Si ce problème arrive généralement à l’adolescence, c’est parce que de nombreux problèmes se cristallisent durant cette période, modifications affectifs et modifications corporelles, aux relations avec la famille, à la psychologie individuelle et à la pression de la société. De l’interaction de tous ses éléments, va émerger le trouble alimentaire.

L’anorexie est une réponse extrême à un conflit apparemment banal et lié aux changements corporels, psychiques ou sociaux, surgissant pendant cette période charnière qu’est l’adolescence. Même banal, le conflit occasionne le trouble alimentaire du fait du terrain psychique individuel et de l’environnement familial.

Dans un autre contexte, le même conflit aurait déclenché d’autres anomalies du comportement : Une toxicomanie, une fugue, un échec scolaire, un alcoolisme, une délinquance…

Tous ses troubles ont en commun la difficulté pour l’adolescente de résoudre, à un niveau mental, une situation de tension. Le corps de l’enfant subit des modifications, avec une

nouvelle image de soi, avec des nouveaux devoirs, des responsabilités, elle devient de plus en plus indépendante et autonome et va devoir en même temps créer de nouveaux liens affectifs et intellectuels avec ses parents, ses frères et sœurs. Et lorsque que l’adolescente ne parvient pas à résoudre cette problématique, à en prendre conscience puis à la traiter psychiquement et intellectuellement, alors la réponse au conflit s’exprime par le passage à l’acte, c’est-à-dire par un trouble du comportement alimentaire.

Les anorexiques, contrairement au reste des adolescents, expriment un état de dépendance plus marqué. Cette dépendance excessive est le résultat d’un échec au processus « d’autonomie psychique », qui est normalement acquise dès son entrée en crèche ou à la maternelle.

Les relations précoces mère/enfant sont dans certains cas en cause. En effet lorsque la mère est hyperprotectrice ou bien utilise son enfant pour se valoriser elle-même, l’enfant aura du mal à différencier ses besoins de ceux de sa mère.

Cette difficulté à percevoir ses propres désirs rend l’enfant plus dépendant du milieu extérieur, il a besoin plus souvent de preuve et de soutien de la part de son environnement.
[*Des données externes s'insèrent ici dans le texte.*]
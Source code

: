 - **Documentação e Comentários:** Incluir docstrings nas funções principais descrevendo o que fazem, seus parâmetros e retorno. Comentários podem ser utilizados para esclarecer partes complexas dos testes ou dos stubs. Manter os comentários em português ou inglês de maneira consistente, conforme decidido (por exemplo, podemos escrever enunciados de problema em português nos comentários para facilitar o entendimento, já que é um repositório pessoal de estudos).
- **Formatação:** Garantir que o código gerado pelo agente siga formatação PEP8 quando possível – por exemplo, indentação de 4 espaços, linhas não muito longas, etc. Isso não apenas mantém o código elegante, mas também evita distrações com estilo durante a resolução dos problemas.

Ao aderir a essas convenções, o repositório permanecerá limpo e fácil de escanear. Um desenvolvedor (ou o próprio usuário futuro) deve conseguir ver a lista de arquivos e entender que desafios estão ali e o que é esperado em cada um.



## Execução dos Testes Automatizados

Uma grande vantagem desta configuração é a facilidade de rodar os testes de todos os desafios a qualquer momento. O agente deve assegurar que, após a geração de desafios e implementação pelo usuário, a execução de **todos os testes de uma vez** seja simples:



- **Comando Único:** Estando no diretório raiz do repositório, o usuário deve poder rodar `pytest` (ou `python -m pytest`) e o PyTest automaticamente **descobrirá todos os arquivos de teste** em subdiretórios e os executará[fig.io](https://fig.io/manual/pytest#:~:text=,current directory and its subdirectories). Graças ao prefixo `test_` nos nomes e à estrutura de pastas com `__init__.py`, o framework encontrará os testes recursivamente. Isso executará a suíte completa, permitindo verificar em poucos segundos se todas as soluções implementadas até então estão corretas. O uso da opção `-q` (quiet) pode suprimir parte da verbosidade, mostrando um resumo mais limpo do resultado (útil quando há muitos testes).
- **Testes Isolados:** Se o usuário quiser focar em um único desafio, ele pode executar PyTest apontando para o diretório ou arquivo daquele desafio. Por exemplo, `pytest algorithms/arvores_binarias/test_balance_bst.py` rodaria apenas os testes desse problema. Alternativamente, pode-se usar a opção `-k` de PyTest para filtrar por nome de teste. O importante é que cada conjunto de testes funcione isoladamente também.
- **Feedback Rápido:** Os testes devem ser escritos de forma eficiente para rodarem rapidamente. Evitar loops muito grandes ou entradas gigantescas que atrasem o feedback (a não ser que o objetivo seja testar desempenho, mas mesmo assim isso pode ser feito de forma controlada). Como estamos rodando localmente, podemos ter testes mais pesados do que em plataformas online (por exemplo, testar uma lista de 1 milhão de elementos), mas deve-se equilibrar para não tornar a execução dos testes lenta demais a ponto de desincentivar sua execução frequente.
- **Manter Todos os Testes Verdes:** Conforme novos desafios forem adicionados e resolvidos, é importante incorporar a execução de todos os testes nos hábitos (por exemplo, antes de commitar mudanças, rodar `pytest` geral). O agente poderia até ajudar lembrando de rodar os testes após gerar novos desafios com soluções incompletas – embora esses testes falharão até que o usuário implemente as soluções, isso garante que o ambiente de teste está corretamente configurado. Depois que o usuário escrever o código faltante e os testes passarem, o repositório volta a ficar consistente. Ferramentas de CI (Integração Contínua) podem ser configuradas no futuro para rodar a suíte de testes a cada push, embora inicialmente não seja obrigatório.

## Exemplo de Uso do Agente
Cette dépendance est bien vécue durant la période de l’enfance car elle convient au statut « d’assisté » qu’à l’enfant ; en revanche elle sera mal supportée à l’adolescence car elle empêche le processus d’autonomisation affective, issus des transformations corporelles et psychiques liées à cet âge. N’ayant pas de contrôle sur ses propres relations affectives, l’adolescente va donc chercher à contrôler avec excès son appétit. C’est une façon de garder sa propre identité.

Ces adolescentes –cette pathologie touche majoritairement les jeunes filles- n’arrivent pas à désinvestir leur premiers objets d’amour afin de se tourner vers une vie adulte et accepter leur corps de femme. La dépendance à la nourriture marque leur fragilité interne bien que les conflits essentiels se situent au niveau du corps, projection du psychisme.